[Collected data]
+--
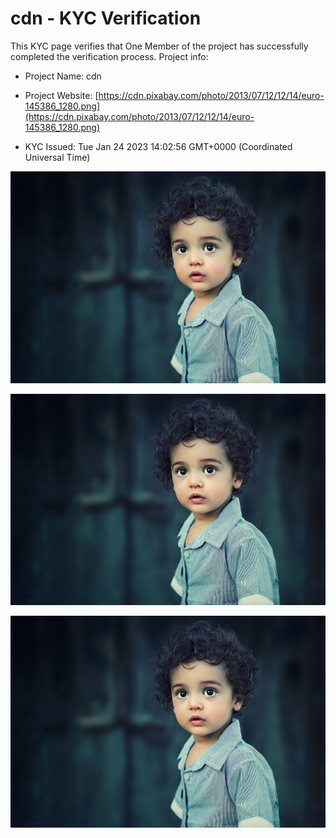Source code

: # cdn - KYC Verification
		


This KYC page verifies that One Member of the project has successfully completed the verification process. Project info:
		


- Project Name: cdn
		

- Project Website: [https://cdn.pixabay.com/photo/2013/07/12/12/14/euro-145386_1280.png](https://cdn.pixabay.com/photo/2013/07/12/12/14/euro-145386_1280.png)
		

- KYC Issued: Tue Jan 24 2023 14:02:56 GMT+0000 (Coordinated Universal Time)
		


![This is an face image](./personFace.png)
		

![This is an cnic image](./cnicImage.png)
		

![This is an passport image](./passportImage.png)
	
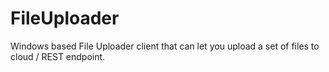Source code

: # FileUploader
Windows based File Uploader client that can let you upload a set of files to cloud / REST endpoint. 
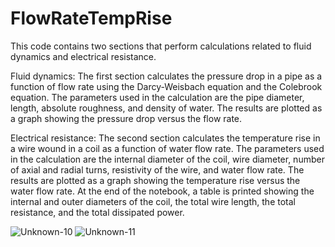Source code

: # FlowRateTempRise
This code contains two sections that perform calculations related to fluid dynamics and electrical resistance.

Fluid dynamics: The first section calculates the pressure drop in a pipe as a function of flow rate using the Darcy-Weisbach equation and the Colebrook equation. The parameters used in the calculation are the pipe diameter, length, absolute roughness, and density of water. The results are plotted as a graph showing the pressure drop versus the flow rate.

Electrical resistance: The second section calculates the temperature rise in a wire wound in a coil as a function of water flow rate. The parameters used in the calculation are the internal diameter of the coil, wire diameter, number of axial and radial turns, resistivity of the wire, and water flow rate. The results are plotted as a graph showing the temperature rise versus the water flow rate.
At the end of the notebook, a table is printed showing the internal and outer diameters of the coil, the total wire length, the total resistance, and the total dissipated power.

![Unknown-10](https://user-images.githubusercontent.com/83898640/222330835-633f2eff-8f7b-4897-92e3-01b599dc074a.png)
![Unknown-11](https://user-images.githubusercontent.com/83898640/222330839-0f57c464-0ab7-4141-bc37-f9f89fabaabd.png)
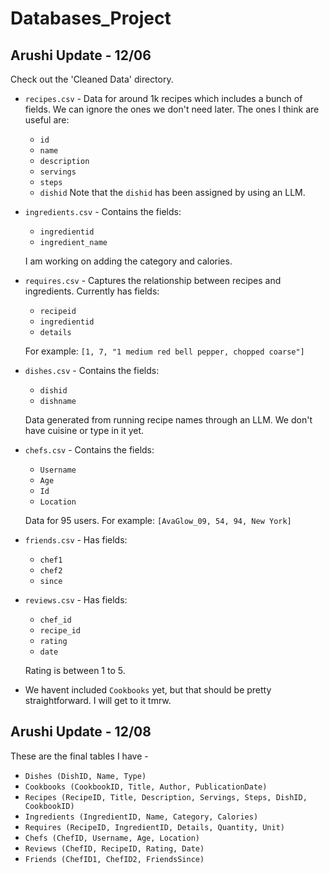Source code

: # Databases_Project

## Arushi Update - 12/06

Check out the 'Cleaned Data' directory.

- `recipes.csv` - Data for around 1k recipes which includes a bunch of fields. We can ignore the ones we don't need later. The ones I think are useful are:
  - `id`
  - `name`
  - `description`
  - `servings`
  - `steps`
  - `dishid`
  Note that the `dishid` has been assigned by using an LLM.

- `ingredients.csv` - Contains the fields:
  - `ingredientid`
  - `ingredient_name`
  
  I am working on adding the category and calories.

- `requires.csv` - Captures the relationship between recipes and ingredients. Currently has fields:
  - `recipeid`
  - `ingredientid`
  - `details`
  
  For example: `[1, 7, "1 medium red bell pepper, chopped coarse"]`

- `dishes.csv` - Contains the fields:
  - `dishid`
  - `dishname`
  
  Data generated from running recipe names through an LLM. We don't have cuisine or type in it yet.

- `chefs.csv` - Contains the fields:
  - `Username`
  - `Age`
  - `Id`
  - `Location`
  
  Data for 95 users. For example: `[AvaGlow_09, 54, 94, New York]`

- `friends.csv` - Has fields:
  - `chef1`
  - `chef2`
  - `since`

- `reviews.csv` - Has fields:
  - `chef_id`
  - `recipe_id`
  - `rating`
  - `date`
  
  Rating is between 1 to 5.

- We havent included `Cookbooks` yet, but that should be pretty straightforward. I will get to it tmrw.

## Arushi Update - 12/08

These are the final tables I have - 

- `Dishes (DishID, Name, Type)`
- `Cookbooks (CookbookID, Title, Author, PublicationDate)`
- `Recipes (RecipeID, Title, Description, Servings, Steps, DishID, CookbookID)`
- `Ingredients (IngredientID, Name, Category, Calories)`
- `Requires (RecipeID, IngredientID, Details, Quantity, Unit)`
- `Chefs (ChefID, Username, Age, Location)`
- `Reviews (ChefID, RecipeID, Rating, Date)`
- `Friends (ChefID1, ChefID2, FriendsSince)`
+--
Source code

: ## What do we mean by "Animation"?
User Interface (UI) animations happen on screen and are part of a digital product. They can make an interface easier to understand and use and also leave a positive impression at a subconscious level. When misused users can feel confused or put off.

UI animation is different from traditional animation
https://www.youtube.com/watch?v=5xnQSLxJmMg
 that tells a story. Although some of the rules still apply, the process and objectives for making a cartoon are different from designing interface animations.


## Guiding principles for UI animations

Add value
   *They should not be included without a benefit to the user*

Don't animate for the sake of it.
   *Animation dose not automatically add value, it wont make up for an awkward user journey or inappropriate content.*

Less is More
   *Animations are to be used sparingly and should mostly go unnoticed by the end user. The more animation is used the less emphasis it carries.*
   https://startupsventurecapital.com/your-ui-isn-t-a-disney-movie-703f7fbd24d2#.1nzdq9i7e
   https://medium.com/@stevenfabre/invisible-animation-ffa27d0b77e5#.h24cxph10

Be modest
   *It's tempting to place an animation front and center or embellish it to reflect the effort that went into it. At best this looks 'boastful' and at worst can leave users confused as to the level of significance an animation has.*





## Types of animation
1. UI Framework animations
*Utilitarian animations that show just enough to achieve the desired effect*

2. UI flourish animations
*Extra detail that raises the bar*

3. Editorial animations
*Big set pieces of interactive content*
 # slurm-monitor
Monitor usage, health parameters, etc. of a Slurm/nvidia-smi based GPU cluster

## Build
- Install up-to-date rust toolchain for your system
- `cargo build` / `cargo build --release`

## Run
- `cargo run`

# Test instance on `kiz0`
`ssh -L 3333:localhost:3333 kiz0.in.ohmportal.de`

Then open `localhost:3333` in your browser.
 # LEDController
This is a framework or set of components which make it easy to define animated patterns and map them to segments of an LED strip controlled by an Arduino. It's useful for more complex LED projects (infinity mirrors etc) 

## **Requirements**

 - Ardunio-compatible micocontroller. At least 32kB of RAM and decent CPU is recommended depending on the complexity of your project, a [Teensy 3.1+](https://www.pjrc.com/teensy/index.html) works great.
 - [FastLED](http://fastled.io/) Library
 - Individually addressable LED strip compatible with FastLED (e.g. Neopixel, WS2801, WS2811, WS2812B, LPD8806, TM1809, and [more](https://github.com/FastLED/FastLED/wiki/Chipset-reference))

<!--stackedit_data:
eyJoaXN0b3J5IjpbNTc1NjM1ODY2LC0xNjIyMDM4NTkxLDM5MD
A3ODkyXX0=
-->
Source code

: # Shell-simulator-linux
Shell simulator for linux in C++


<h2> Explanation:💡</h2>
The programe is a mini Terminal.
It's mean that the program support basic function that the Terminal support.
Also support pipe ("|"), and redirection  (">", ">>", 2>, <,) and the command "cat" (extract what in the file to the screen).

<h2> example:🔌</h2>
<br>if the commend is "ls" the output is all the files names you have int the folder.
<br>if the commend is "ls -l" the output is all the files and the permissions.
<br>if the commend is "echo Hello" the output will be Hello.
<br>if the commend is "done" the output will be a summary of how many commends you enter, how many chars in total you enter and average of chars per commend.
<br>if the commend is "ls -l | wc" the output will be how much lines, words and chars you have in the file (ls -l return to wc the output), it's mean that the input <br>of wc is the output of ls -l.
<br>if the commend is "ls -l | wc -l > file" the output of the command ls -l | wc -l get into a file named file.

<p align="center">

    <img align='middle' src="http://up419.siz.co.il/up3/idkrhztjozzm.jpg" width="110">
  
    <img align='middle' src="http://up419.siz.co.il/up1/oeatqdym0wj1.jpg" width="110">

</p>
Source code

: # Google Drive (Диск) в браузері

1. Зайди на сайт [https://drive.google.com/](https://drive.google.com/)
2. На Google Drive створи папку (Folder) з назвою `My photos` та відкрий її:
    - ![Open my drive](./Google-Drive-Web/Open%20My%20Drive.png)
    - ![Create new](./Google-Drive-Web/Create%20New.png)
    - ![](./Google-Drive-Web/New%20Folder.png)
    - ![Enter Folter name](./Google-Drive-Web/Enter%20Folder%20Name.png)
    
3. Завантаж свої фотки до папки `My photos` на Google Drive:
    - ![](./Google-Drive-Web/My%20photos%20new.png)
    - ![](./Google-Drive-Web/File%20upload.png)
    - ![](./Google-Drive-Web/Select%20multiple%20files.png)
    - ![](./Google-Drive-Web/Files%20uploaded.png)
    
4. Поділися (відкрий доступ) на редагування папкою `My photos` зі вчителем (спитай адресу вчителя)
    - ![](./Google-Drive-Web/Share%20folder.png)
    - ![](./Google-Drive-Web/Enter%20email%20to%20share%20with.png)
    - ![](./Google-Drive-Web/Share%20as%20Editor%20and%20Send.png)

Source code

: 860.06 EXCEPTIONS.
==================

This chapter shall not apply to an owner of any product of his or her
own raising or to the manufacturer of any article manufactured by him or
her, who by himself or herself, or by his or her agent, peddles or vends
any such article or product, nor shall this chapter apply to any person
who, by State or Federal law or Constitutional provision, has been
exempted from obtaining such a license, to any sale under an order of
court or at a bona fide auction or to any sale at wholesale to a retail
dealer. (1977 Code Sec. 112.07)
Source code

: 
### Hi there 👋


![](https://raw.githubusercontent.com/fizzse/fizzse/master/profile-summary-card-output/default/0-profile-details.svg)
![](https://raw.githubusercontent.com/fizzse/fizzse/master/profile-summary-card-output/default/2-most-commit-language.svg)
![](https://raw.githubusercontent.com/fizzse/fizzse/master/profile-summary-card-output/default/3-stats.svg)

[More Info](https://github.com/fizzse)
+--
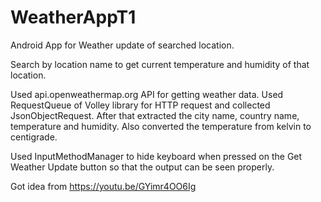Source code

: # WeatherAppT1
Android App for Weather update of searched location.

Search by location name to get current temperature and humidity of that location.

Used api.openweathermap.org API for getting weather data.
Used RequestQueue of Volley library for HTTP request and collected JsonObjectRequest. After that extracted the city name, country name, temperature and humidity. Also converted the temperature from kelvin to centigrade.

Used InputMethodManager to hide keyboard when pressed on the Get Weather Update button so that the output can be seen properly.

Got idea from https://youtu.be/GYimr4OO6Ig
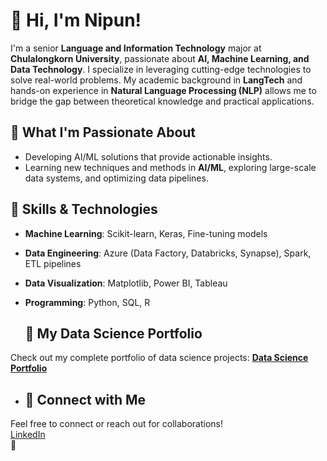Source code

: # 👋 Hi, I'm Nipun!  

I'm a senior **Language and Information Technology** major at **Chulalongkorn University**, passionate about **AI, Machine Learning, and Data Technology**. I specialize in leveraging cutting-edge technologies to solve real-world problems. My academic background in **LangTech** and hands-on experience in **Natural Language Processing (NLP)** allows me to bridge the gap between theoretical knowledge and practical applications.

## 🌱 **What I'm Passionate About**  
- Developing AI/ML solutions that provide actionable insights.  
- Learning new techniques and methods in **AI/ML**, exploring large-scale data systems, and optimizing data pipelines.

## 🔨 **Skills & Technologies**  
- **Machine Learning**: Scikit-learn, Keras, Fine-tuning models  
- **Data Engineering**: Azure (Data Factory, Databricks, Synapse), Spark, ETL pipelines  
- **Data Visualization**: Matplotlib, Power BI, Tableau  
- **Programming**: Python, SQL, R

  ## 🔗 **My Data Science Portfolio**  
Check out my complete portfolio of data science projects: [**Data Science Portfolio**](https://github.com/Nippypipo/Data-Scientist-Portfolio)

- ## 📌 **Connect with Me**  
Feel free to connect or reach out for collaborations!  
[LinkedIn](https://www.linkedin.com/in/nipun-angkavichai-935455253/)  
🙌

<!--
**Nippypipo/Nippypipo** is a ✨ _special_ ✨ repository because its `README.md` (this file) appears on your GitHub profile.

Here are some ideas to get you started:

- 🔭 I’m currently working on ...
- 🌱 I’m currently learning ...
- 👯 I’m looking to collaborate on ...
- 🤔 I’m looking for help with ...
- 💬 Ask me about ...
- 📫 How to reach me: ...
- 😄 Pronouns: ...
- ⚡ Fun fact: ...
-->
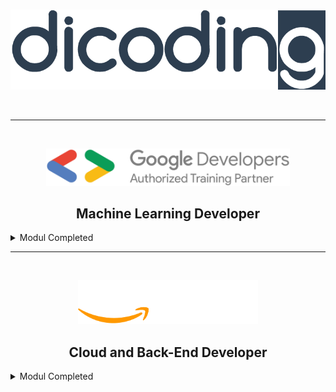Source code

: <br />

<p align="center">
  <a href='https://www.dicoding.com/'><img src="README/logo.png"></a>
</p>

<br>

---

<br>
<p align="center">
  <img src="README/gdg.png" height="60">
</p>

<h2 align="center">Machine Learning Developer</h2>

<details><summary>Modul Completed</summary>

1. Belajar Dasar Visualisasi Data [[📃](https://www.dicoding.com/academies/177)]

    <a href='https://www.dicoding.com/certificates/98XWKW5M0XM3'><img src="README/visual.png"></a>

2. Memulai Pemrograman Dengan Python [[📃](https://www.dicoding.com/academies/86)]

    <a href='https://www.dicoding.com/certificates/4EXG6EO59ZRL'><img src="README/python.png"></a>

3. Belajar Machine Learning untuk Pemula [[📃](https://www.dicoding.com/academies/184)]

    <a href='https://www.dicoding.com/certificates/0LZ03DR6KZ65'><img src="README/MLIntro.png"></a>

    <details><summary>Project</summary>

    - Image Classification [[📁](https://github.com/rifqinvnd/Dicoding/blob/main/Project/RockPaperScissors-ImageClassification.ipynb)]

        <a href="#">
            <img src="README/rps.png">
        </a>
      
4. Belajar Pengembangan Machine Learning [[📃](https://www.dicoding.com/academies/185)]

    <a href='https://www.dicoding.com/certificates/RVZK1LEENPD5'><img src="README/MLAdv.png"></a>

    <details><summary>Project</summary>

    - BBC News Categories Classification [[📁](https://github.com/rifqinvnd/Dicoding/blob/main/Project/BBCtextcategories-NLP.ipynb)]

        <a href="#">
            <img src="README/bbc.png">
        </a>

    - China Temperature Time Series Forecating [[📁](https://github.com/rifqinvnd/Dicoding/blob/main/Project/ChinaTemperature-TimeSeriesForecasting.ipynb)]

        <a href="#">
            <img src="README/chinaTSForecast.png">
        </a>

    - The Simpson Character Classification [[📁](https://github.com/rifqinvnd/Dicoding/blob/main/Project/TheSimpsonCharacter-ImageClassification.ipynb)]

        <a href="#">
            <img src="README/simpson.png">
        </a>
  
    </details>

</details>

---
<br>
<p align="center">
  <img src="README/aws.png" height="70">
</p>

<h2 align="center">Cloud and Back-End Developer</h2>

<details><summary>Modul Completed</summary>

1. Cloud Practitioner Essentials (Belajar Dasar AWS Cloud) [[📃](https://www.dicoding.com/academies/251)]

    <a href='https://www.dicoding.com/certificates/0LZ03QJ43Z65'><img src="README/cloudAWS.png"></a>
+--
▶ _What to produce_
Proceeding from the line containing "2. На Google" through the line containing "- ![](./Google-Drive-Web/Select%20multiple%20files.png)", transcribe the lines above exactly, both end lines included.

▶ _Solution for this problem_
2. На Google Drive створи папку (Folder) з назвою `My photos` та відкрий її:
    - ![Open my drive](./Google-Drive-Web/Open%20My%20Drive.png)
    - ![Create new](./Google-Drive-Web/Create%20New.png)
    - ![](./Google-Drive-Web/New%20Folder.png)
    - ![Enter Folter name](./Google-Drive-Web/Enter%20Folder%20Name.png)
    
3. Завантаж свої фотки до папки `My photos` на Google Drive:
    - ![](./Google-Drive-Web/My%20photos%20new.png)
    - ![](./Google-Drive-Web/File%20upload.png)
    - ![](./Google-Drive-Web/Select%20multiple%20files.png)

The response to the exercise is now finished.